Explaining the causes that led to this problem, Kesavan said, 'First and foremost is the technological advancements and over-production. Television sales increased over the years and the price of a set went down to up to Rs 10,000-Rs 15,000 for even advanced models.'
He argues that due to huge production, in order to push sales, television manufacturers and other stakeholders started floating the idea of use and throw. This completely changed the perception among middle-class buyers. Apart from this, many amateurs jumped into the service industry, gradually denying the opportunity for genuine service engineers, which led to a gradual fall of TV mechanics.
Though there is visible evidence that TV service engineers are losing business. experts note that it is part of business and survival.
Speaking on the issue, Madan of Sha Electronics says, 'I believe TV service persons are in demand even now.
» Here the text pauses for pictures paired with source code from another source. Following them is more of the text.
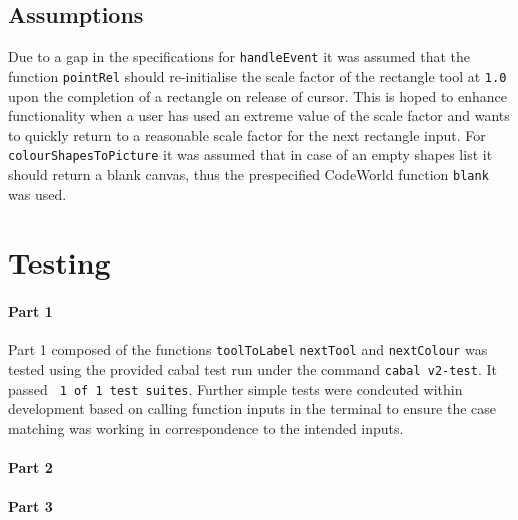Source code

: \documentclass[11pt]{article}
\begin{document}
\subsection{Assumptions}%
Due to a gap in the specifications for \verb|handleEvent| it was assumed that the function \verb|pointRel| should re-initialise the scale factor of the rectangle tool at \verb|1.0| upon the completion of a rectangle on release of cursor. This is hoped to enhance functionality when a user has used an extreme value of the scale factor and wants to quickly return to a reasonable scale factor for the next rectangle input. For \verb|colourShapesToPicture| it was assumed that in case of an empty shapes list it should return a blank canvas, thus the prespecified CodeWorld function \verb|blank| was used.


\section{Testing}%
\paragraph{Part 1}
Part 1 composed of the functions \verb|toolToLabel| \verb|nextTool| and \verb|nextColour| was tested using the provided cabal test run under the command \verb|cabal v2-test|. It passed \verb| 1 of 1 test suites|. Further simple tests were condcuted within development based on calling function inputs in the terminal to ensure the case matching was working in correspondence to the intended inputs. 
\paragraph{Part 2} 

\paragraph{Part 3}



\end{document}
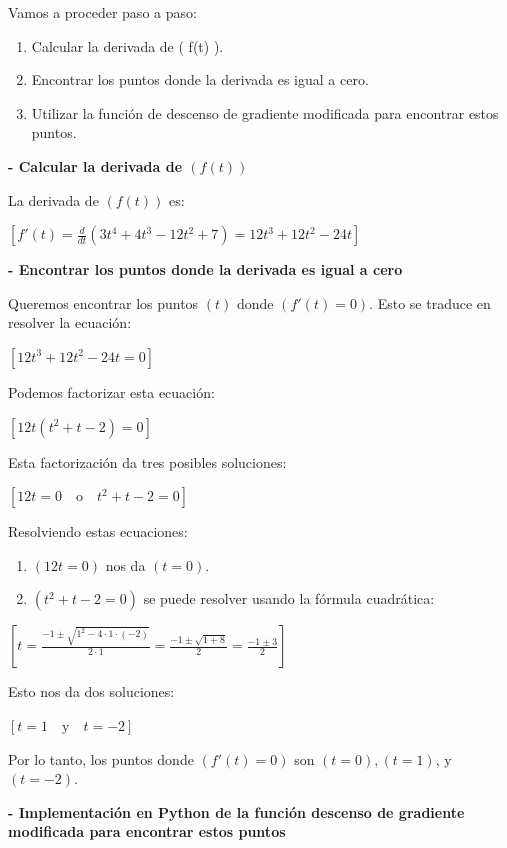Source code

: \documentclass[11pt]{article}
\providecommand{\tightlist}{%
      \setlength{\itemsep}{0pt}\setlength{\parskip}{0pt}}
\begin{document}
Vamos a proceder paso a paso:

\begin{enumerate}
\def\labelenumi{\arabic{enumi}.}
\tightlist
\item
  Calcular la derivada de ( f(t) ).
\item
  Encontrar los puntos donde la derivada es igual a cero.
\item
  Utilizar la función de descenso de gradiente modificada para encontrar
  estos puntos.
\end{enumerate}

\textbf{- Calcular la derivada de \(( f(t) )\)}

La derivada de \(( f(t) )\) es:

\([ f'(t) = \frac{d}{dt}(3t^4 + 4t^3 - 12t^2 + 7) = 12t^3 + 12t^2 - 24t ]\)

    \textbf{- Encontrar los puntos donde la derivada es igual a cero}

Queremos encontrar los puntos \(( t )\) donde \(( f'(t) = 0 )\). Esto se
traduce en resolver la ecuación:

\([ 12t^3 + 12t^2 - 24t = 0 ]\)

Podemos factorizar esta ecuación:

\([ 12t(t^2 + t - 2) = 0 ]\)

Esta factorización da tres posibles soluciones:

\([ 12t = 0 \quad \text{o} \quad t^2 + t - 2 = 0 ]\)

Resolviendo estas ecuaciones:

\begin{enumerate}
\def\labelenumi{\arabic{enumi}.}
\tightlist
\item
  \(( 12t = 0 )\) nos da \(( t = 0 )\).
\item
  \(( t^2 + t - 2 = 0 )\) se puede resolver usando la fórmula
  cuadrática:
\end{enumerate}

\([ t = \frac{-1 \pm \sqrt{1^2 - 4 \cdot 1 \cdot (-2)}}{2 \cdot 1} = \frac{-1 \pm \sqrt{1 + 8}}{2} = \frac{-1 \pm 3}{2} ]\)

Esto nos da dos soluciones:

\([ t = 1 \quad \text{y} \quad t = -2 ]\)

Por lo tanto, los puntos donde \(( f'(t) = 0 )\) son
\(( t = 0 ), ( t = 1 )\), y \(( t = -2 )\).

    \textbf{- Implementación en Python de la función descenso de gradiente
modificada para encontrar estos puntos}
\end{document}
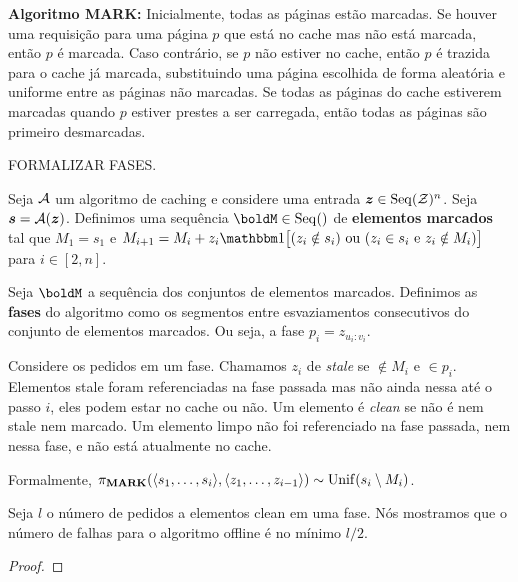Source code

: \textbf{Algoritmo MARK:} Inicialmente, todas as páginas estão marcadas. Se houver uma requisição para uma página \(p\) que está no cache mas não está marcada, então \(p\) é marcada. Caso contrário, se \(p\) não estiver no cache, então \(p\) é trazida para o cache já marcada, substituindo uma página escolhida de forma aleatória e uniforme entre as páginas não marcadas. Se todas as páginas do cache estiverem marcadas quando \(p\) estiver prestes a ser carregada, então todas as páginas são primeiro desmarcadas.

FORMALIZAR FASES.

\begin{definition}
  Seja \(\mathcal{A}\) um algoritmo de caching e considere uma entrada \(\bm{z} \in \operatorname{Seq}(\mathcal{Z})^n\). Seja \(\bm{s} = \mathcal{A}(\bm{z})\). Definimos uma sequência \(\boldM \in \Seq()\) de \textbf{elementos marcados} tal que \(M_1 = s_1\) e \(M_{i+1} = M_i + z_i \ind{(z_i \notin s_i) \text{ ou } (z_i \in s_i \text{ e } z_i \notin M_i)}\) para \(i \in [2,n]\).
\end{definition}

\begin{definition}
  Seja \(\boldM\) a sequência dos conjuntos de elementos marcados. Definimos as \textbf{fases} do algoritmo como os segmentos entre esvaziamentos consecutivos do conjunto de elementos marcados. Ou seja, a fase \(p_i = z_{u_i:v_i} \).
\end{definition}

Considere os pedidos em um fase. Chamamos \(z_i\) de \emph{stale} se \(\notin M_i\) e \(\in p_i\). Elementos stale foram referenciadas na fase passada mas não ainda nessa até o passo \(i\), eles podem estar no cache ou não. Um elemento é \emph{clean} se não é nem stale nem marcado. Um elemento limpo não foi referenciado na fase passada, nem nessa fase, e não está atualmente no cache.

Formalmente, \( \pi_{\mathbf{MARK}}(\langle s_1, \dotsc, s_{i}\rangle, \langle z_1, \dotsc, z_{i-1}\rangle) \sim \mathrm{Unif}(s_i \setminus M_i) \).

\begin{lemma}
  \label{lem:clean_opt}
Seja \(l\) o número de pedidos a elementos clean em uma fase. Nós mostramos que o número de falhas para o algoritmo offline é no mínimo \(l/2\).
\begin{proof}
\end{proof}
\end{lemma}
But there was a period between 2005-2011 in which LED television sales peaked. There is also the use and throw culture. Because of these, service engineers got fewer and fewer calls.'
He adds, 'We must not forget that servicing is a kind of business. Many a time, in the career of service engineers, there may be dull moments. But we must note that not everybody throws out their TV to buy a new one. Upper class people only exchange the TV to buy a new set. Middle class people who buy a TV for Rs 25,000 will not throw it away to buy a new one. They will seek out a service engineer to repair it.'
Many service engineers complain that amateurs have encroached the TV service industry. But, 'We must note that television is a complete electronic piece and only persons with knowledge and training can repair it,' says Madan,
'Amateurs can only open the set and correct the wiring problem. They can't do chip-level servicing and carry out key functions. It is not mechanical work, which can be learnt through trial and error. It requires some educational background,' he argues.
'I have five persons working under me. Even though they have undergone service training in an institute, they are also learning here to gain experience. Moreover, as technology is changing a lot, the service engineer has to update himself if he wants to stay in the race,' he points out matter-of-factly.